I cannot believe that Parliament would be persuaded to change the law on causation within the financial services sector. The implications are literally incredible. Take the latest example: Credit Suisse UK was fined on Tuesday £5.95m for various systems and controls breaches relating to the selling of over £1bn worth of SCARPs. The FSA highlighted the following:
- inadequate systems and controls in relation to assessing customers’ ATR;
- failing to take reasonable care properly to evidence the suitability of SCARPs for customers; and
- failing to monitor staff effectively to ensure that they took reasonable care when giving advice.
According to the Final Notice, the skilled person found that for 17 of the 24 SCARP transactions they tested, there was insufficient evidence of consideration of the customer’s overall portfolio. This is indicative of rule breaches in over 70% of cases. An internal report also identified that management suitability reviews were sub-standard in 44% of cases.
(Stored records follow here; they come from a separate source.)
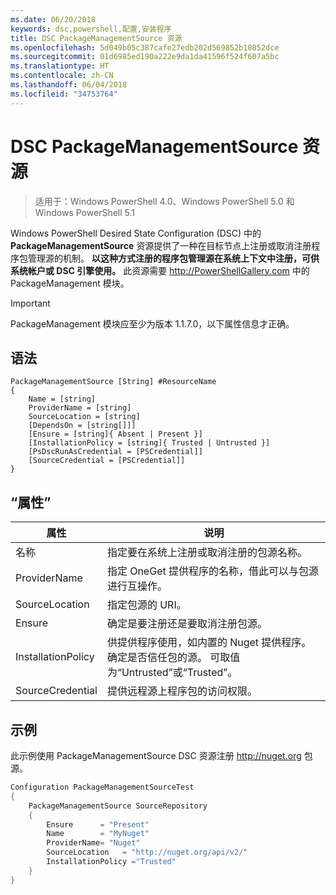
 ```yaml
---
ms.date: 06/20/2018
keywords: dsc,powershell,配置,安装程序
title: DSC PackageManagementSource 资源
ms.openlocfilehash: 5d049b05c387cafe27edb202d569852b10852dce
ms.sourcegitcommit: 01d6985ed190a222e9da1da41596f524f607a5bc
ms.translationtype: HT
ms.contentlocale: zh-CN
ms.lasthandoff: 06/04/2018
ms.locfileid: "34753764"
---
```

# <a name="dsc-packagemanagementsource-resource"></a>DSC PackageManagementSource 资源

> 适用于：Windows PowerShell 4.0、Windows PowerShell 5.0 和 Windows PowerShell 5.1

Windows PowerShell Desired State Configuration (DSC) 中的 **PackageManagementSource** 资源提供了一种在目标节点上注册或取消注册程序包管理源的机制。 **以这种方式注册的程序包管理源在系统上下文中注册，可供系统帐户或 DSC 引擎使用。** 此资源需要 http://PowerShellGallery.com 中的 PackageManagement 模块。

> [!IMPORTANT]
> PackageManagement 模块应至少为版本 1.1.7.0，以下属性信息才正确。

## <a name="syntax"></a>语法

```
PackageManagementSource [String] #ResourceName
{
    Name = [string]
    ProviderName = [string]
    SourceLocation = [string]
    [DependsOn = [string[]]]
    [Ensure = [string]{ Absent | Present }]
    [InstallationPolicy = [string]{ Trusted | Untrusted }]
    [PsDscRunAsCredential = [PSCredential]]
    [SourceCredential = [PSCredential]]
}
```

## <a name="properties"></a>“属性”

|  属性  |  说明   |
|---|---|
| 名称| 指定要在系统上注册或取消注册的包源名称。|
| ProviderName| 指定 OneGet 提供程序的名称，借此可以与包源进行互操作。|
| SourceLocation| 指定包源的 URI。|
| Ensure| 确定是要注册还是要取消注册包源。|
| InstallationPolicy| 供提供程序使用，如内置的 Nuget 提供程序。 确定是否信任包的源。 可取值为“Untrusted”或“Trusted”。|
| SourceCredential| 提供远程源上程序包的访问权限。|

## <a name="example"></a>示例

此示例使用 PackageManagementSource DSC 资源注册 http://nuget.org 包源。

```powershell
Configuration PackageManagementSourceTest
{
    PackageManagementSource SourceRepository
    {
        Ensure      = "Present"
        Name        = "MyNuget"
        ProviderName= "Nuget"
        SourceLocation   = "http://nuget.org/api/v2/"
        InstallationPolicy ="Trusted"
    }
}
```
During the Relevant Period, approximately 623 of Credit Suisse’s customers invested in excess of £1.099 billion in 1,701 SCARPs. Credit Suisse has reportedly “agreed to undertake a review in relation to its sale of SCARPs to customers who purchased these products during the Relevant Period to ensure that Customers do not lose out as a result of the failings identified in this Notice. If a Customer has been advised to purchase an unsuitable product, redress will be paid to the Customer to ensure that they have not suffered financially as a result” [my emphasis].
Without reliance on causation defences when conducting its past business review, Credit Suisse would face a compensation bill that would have dwarfed the fine imposed and the cost of redress assessed by reference to losses ‘as a result of the failings’.